§ **GIVEN RECORDS**

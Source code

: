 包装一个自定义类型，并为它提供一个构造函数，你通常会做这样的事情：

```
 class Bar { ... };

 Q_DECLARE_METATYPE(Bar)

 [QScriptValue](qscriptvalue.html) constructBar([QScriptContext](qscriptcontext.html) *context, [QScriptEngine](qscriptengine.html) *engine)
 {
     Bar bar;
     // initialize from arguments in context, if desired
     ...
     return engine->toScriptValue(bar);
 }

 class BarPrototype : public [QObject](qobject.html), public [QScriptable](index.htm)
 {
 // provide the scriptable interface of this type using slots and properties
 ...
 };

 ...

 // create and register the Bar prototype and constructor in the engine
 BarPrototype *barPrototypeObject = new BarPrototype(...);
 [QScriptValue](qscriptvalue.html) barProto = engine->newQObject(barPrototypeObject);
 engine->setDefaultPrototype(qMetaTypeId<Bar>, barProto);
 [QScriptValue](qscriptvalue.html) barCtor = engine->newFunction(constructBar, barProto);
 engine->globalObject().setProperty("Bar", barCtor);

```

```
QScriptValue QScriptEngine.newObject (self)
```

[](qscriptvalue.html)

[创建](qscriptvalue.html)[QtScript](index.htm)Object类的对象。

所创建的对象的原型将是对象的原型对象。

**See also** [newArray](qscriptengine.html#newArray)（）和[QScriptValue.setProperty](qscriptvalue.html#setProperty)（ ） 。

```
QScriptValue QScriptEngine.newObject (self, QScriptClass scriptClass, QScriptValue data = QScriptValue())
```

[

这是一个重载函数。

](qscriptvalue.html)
---
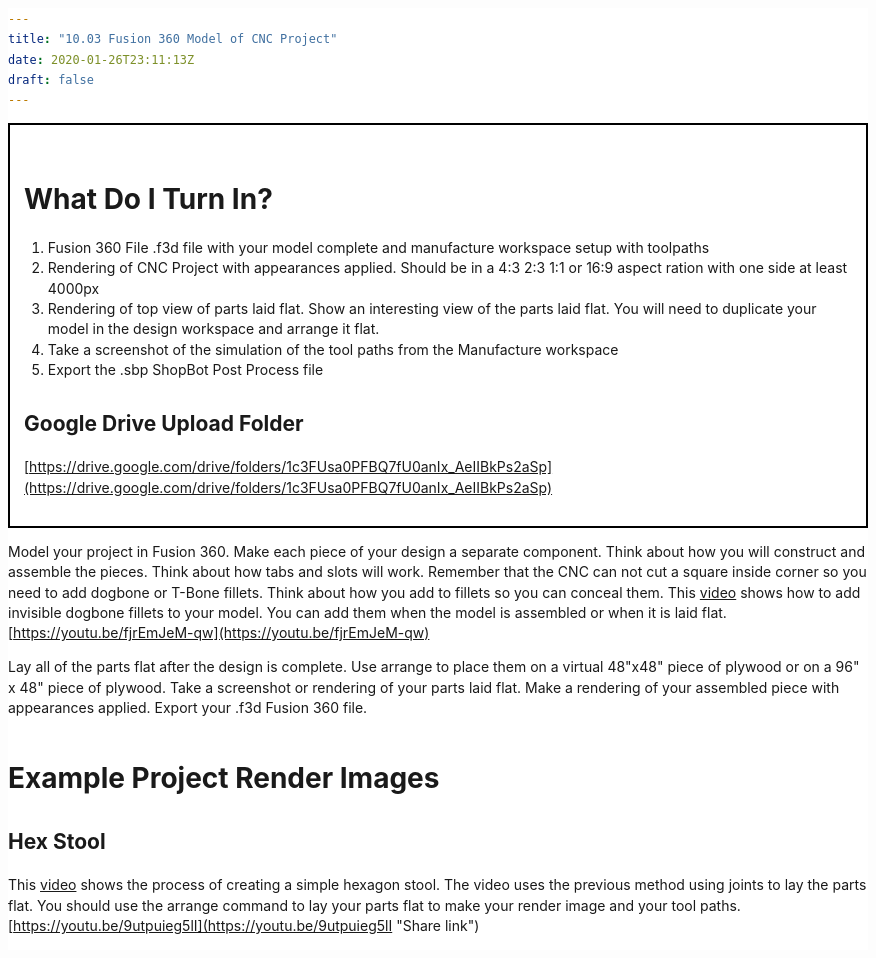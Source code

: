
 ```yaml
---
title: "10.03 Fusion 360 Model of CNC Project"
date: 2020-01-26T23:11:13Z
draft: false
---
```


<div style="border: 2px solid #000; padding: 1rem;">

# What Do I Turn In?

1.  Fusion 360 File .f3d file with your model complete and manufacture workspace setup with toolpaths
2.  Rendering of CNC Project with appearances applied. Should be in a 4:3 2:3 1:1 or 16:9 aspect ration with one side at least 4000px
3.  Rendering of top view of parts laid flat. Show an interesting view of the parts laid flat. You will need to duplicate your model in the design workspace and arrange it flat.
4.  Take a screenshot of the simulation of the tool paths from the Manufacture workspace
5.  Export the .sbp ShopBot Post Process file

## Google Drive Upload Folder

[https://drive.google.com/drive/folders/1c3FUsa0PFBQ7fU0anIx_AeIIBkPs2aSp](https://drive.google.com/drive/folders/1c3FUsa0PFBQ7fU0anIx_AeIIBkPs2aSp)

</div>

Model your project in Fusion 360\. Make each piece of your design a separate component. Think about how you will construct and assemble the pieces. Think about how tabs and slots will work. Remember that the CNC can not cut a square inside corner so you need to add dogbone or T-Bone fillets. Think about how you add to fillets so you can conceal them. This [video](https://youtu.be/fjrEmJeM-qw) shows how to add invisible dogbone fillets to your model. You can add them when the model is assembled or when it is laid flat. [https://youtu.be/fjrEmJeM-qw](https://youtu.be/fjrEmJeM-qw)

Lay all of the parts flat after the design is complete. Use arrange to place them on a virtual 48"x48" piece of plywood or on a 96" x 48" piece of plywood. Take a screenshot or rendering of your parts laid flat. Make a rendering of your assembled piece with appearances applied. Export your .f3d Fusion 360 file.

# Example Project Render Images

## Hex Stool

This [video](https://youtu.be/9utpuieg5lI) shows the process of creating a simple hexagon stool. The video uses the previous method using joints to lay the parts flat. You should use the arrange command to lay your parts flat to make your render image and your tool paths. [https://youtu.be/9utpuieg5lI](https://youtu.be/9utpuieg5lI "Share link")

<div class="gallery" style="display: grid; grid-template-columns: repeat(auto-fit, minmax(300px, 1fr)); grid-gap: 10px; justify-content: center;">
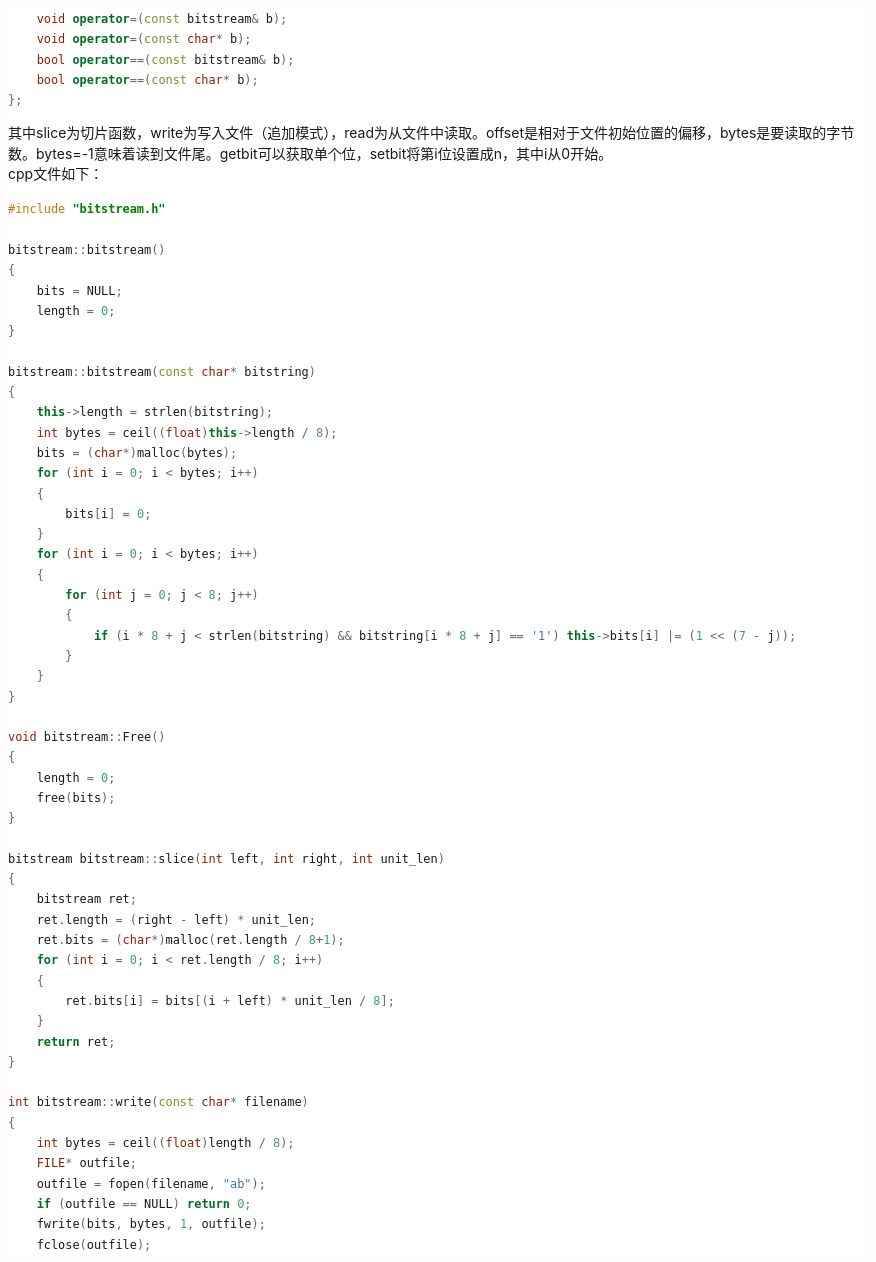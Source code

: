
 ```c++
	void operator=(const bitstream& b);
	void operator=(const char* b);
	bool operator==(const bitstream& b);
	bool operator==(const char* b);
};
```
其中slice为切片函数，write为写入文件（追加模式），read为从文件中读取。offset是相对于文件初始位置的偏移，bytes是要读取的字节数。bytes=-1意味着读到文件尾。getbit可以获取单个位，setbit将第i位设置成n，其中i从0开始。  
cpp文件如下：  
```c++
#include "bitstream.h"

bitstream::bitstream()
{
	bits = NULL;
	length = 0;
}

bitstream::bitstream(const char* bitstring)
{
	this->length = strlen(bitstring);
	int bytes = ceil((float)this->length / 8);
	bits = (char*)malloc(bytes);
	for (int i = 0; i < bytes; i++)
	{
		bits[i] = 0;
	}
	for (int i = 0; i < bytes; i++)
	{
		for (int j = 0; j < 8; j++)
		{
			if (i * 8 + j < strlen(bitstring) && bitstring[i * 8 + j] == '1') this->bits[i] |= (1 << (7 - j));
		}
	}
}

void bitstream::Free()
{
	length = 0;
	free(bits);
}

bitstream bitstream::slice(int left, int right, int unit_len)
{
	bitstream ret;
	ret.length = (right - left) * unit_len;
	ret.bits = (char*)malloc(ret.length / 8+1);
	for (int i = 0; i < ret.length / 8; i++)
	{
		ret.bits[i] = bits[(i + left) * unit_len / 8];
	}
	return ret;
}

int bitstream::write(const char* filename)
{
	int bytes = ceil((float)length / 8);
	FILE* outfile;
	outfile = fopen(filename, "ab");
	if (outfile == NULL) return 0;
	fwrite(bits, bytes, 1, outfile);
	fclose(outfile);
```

§ **WHAT YOU SHOULD DO**
How many lines of the entries contain "bytes"? Answer with a number alone.

§ **RESPONSE TO THE EXERCISE**
7